• _AVAILABLE DATA_:
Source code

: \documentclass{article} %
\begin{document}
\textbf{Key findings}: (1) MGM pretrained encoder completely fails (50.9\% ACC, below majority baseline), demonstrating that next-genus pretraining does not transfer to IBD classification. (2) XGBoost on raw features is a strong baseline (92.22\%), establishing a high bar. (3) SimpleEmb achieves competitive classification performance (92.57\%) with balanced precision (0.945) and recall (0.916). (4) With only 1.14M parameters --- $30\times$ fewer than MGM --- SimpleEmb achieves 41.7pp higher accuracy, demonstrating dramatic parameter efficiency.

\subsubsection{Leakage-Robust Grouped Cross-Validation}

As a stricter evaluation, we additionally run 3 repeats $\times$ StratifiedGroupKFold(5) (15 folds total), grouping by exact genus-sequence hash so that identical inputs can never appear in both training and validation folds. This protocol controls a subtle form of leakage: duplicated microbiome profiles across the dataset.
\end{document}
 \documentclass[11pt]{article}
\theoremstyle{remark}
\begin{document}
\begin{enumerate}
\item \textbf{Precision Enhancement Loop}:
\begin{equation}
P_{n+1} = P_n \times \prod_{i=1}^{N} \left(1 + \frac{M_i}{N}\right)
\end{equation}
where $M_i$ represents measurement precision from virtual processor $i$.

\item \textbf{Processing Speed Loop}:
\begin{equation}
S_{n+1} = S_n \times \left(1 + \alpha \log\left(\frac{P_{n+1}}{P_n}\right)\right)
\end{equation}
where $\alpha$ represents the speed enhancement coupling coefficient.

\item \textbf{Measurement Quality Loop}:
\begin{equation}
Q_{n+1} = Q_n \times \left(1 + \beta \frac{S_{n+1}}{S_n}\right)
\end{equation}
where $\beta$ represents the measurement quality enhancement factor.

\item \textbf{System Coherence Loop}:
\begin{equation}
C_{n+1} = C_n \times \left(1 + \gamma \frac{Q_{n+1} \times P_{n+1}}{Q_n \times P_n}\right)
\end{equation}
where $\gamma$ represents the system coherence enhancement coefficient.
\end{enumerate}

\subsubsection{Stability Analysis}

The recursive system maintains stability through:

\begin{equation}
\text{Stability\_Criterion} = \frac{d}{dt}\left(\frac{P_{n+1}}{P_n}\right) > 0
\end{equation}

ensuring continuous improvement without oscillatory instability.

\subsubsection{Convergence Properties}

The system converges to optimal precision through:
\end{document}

• _AIM OF THE EXERCISE_: Every line in the records above that contains the word "represents" is to be copied out.

• _YOUR RESPONSE_:
where $M_i$ represents measurement precision from virtual processor $i$.
where $\alpha$ represents the speed enhancement coupling coefficient.
where $\beta$ represents the measurement quality enhancement factor.
where $\gamma$ represents the system coherence enhancement coefficient.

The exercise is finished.